Commentary on the Grahalaghava

The planets related to the desired cycle = 12 × (planets from one cycle) × cycle = Constant × cycle.
Therefore, 12 × cycle - (Constant × cycle) = planets produced in the desired cycle. By adding all these, the mean planets at the desired time are found:
= Planets from the total days + (12 × cycle - Constant × cycle) + Epochal Position The 'Epochal Position' or 'Kshepa' is the position of a planet at the start of a specific era.. Since the full revolutions (cycles) are not needed here, we discard '12 × cycle' —
(Planets from total days - Constant × cycle) + Epochal Position = Mean planets at the desired time. Thus, the first half of the verse is proven.

Now, the planets calculated here are for the Prime Meridian original: 'Rekha-desha', referring to the line passing through Ujjain. To adapt them for one's local position, the longitudinal correction Deshantara-samskara: a correction applied to account for the distance between the observer's location and the prime meridian must be performed. Here, the author has applied the longitudinal correction only to the Moon, because its motion is very fast. For other planets, it is ignored due to their slow motion.

Now, knowing the distance in leagues original: 'Yojanas' between the Prime Meridian and the local place, the proportion is as follows — * If the Moon's motion in minutes is obtained for the Earth's circumference in leagues, then what is obtained for the longitudinal distance in leagues? The resulting Lunar longitudinal correction =

(Moon's motion in minutes × Longitudinal distance) (790' 35'') × Long. distance Long. distance
------------------------------------------------- = --------------------------- = -----------------
Earth's circumference in leagues 4967 6

This is due to a small difference. If the local place is West of the Prime Meridian, the resulting minutes should be added to the Moon calculated from the total days. This is because the sunrise there occurs after the sunrise at the Meridian. If the local place is to the East, it should be subtracted, as the sunrise occurs before the Meridian sunrise. This is correctly stated. — The Editor. || 9 ||

By multiplying the constant of a planet by the cycle and subtracting it from the planet generated by the total days original: 'Ahargana', and then adding the planet's epochal position, the mean planet at sunrise is found. Divide the distance in leagues between your location and the Prime Meridian by 6; if your location is west of the Meridian, add the resulting minutes to the Moon; if east, subtract them to find the mean Moon for your location. || 9 ||

Example — See ahead || 9 ||

The Prime Meridian locations are those touched by the line going from Lanka to Mount Meru. For example —

The Equator (Prime Meridian) —

"The line touching Lanka, Ujjain, Kurukshetra, and other places, going to Meru, is called the Middle Line of the Earth by the wise." (Siddhanta Shiromani) Lanka here refers to an equatorial point, not necessarily modern Sri Lanka..
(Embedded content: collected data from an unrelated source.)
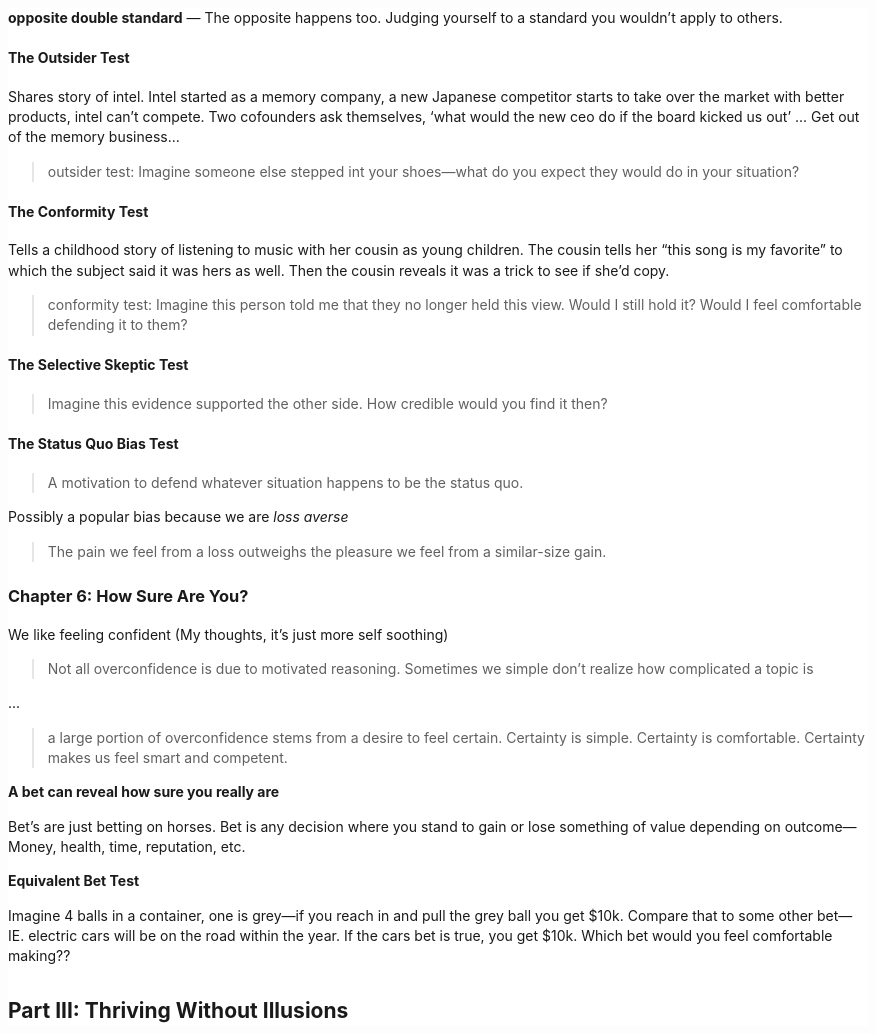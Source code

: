 **opposite double standard** — The opposite happens too. Judging yourself to a standard you wouldn’t apply to others.

#### The Outsider Test

Shares story of intel. Intel started as a memory company, a new Japanese competitor starts to take over the market with better products, intel can’t compete. Two cofounders ask themselves, ‘what would the new ceo do if the board kicked us out’ ... Get out of the memory business...

> outsider test: Imagine someone else stepped int your shoes—what do you expect they would do in your situation?

#### The Conformity Test

Tells a childhood story of listening to music with her cousin as young children. The cousin tells her “this song is my favorite” to which the subject said it was hers as well. Then the cousin reveals it was a trick to see if she’d copy.

>conformity test: Imagine this person told me that they no longer held this view. Would I still hold it? Would I feel comfortable defending it to them?

#### The Selective Skeptic Test

> Imagine this evidence supported the other side. How credible would you find it then?

#### The Status Quo Bias Test

> A motivation to defend whatever situation happens to be the status quo.

Possibly a popular bias because we are _loss averse_

> The pain we feel from a loss outweighs the pleasure we feel from a similar-size gain.


### Chapter 6: How Sure Are You?

We like feeling confident (My thoughts, it’s just more self soothing)

> Not all overconfidence is due to motivated reasoning. Sometimes we simple don’t realize how complicated a topic is

...

> a large portion of overconfidence stems from a desire to feel certain. Certainty is simple. Certainty is comfortable. Certainty makes us feel smart and competent.

**A bet can reveal how sure you really are**

Bet’s are just betting on horses. Bet is any decision where you stand to gain or lose something of value depending on outcome—Money, health, time, reputation, etc.

**Equivalent Bet Test**

Imagine 4 balls in a container, one is grey—if you reach in and pull the grey ball you get $10k. Compare that to some other bet—IE. electric cars will be on the road within the year. If the cars bet is true, you get $10k. Which bet would you feel comfortable making??

## Part III: Thriving Without Illusions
Earth's Circumference in Leagues —

"The circumference of the Earth is said to be 4967 leagues; its diameter is 1581." (Siddhanta Shiromani) || 9 ||

Now, he describes the calculation for the mean Sun, Mercury, Venus, and Moon —

The Sun, Mercury, and Venus are derived from the total days minus their seventy-thousandth part;
the result of the total days divided by fifteen is subtracted from the minutes to get degrees and so on.
The Moon is the total days divided by 18, minus its one-hundred-and-eighty-first part;
the total days divided by 140 is subtracted from the minutes to get degrees and so on. || 10 ||

Now the method for mean Sun, Mercury, Venus, and Moon is explained. "Sva-kha-naga" etc. The total days Ahargana is 1921. This is placed in two spots: 1921 divided by seventy (70) gives a result of 27 degrees. The remainder is 31, multiplied by sixty (60) is 1860, divided by seventy (70) gives 26 minutes. Again the remainder is 40, multiplied by sixty (60) is 2400, [divided by] seventy (70)...

* Here, the proportion should ideally use the corrected Earth circumference and corrected Moon's motion. However, since small differences are observed throughout this manual Karana-grantha: a concise astronomical manual for practical calculations, the proportion has been made in this manner. — The Editor.